**DATA UNDER STUDY**:
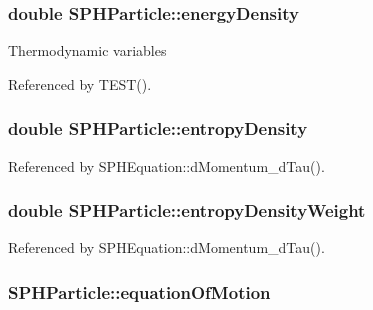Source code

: \subsubsection[{energy\+Density}]{\setlength{\rightskip}{0pt plus 5cm}double S\+P\+H\+Particle\+::energy\+Density}\label{classSPHParticle_a06b72d633eedc682138618492aa6b5e4}
Thermodynamic variables 

Referenced by T\+E\+S\+T().

\hypertarget{classSPHParticle_a444f3b6a414b38d9bc0a59f129f3cc8c}{}
\subsubsection[{entropy\+Density}]{\setlength{\rightskip}{0pt plus 5cm}double S\+P\+H\+Particle\+::entropy\+Density}\label{classSPHParticle_a444f3b6a414b38d9bc0a59f129f3cc8c}


Referenced by S\+P\+H\+Equation\+::d\+Momentum\+\_\+d\+Tau().

\hypertarget{classSPHParticle_a6e6969476bac4b63b3b847cad236b2e3}{}
\subsubsection[{entropy\+Density\+Weight}]{\setlength{\rightskip}{0pt plus 5cm}double S\+P\+H\+Particle\+::entropy\+Density\+Weight}\label{classSPHParticle_a6e6969476bac4b63b3b847cad236b2e3}


Referenced by S\+P\+H\+Equation\+::d\+Momentum\+\_\+d\+Tau().

\hypertarget{classSPHParticle_aebfaab8941bb19c441582ab044ba66e3}{}
\subsubsection[{equation\+Of\+Motion}]{ S\+P\+H\+Particle\+::equation\+Of\+Motion}\label{classSPHParticle_aebfaab8941bb19c441582ab044ba66e3}
\hypertarget{classSPHParticle_a90fd1fe036c3819fb2afdd5f92fbf940}{}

**AIM OF THE EXERCISE**:
Copy out the data verbatim, excluding the pictures.

**WRITTEN SOLUTION**:
Source code

: \subsubsection[{energy\+Density}]{\setlength{\rightskip}{0pt plus 5cm}double S\+P\+H\+Particle\+::energy\+Density}\label{classSPHParticle_a06b72d633eedc682138618492aa6b5e4}
Thermodynamic variables 

Referenced by T\+E\+S\+T().

\hypertarget{classSPHParticle_a444f3b6a414b38d9bc0a59f129f3cc8c}{}
\subsubsection[{entropy\+Density}]{\setlength{\rightskip}{0pt plus 5cm}double S\+P\+H\+Particle\+::entropy\+Density}\label{classSPHParticle_a444f3b6a414b38d9bc0a59f129f3cc8c}


Referenced by S\+P\+H\+Equation\+::d\+Momentum\+\_\+d\+Tau().

\hypertarget{classSPHParticle_a6e6969476bac4b63b3b847cad236b2e3}{}
\subsubsection[{entropy\+Density\+Weight}]{\setlength{\rightskip}{0pt plus 5cm}double S\+P\+H\+Particle\+::entropy\+Density\+Weight}\label{classSPHParticle_a6e6969476bac4b63b3b847cad236b2e3}


Referenced by S\+P\+H\+Equation\+::d\+Momentum\+\_\+d\+Tau().

\hypertarget{classSPHParticle_aebfaab8941bb19c441582ab044ba66e3}{}
\subsubsection[{equation\+Of\+Motion}]{ S\+P\+H\+Particle\+::equation\+Of\+Motion}\label{classSPHParticle_aebfaab8941bb19c441582ab044ba66e3}
\hypertarget{classSPHParticle_a90fd1fe036c3819fb2afdd5f92fbf940}{}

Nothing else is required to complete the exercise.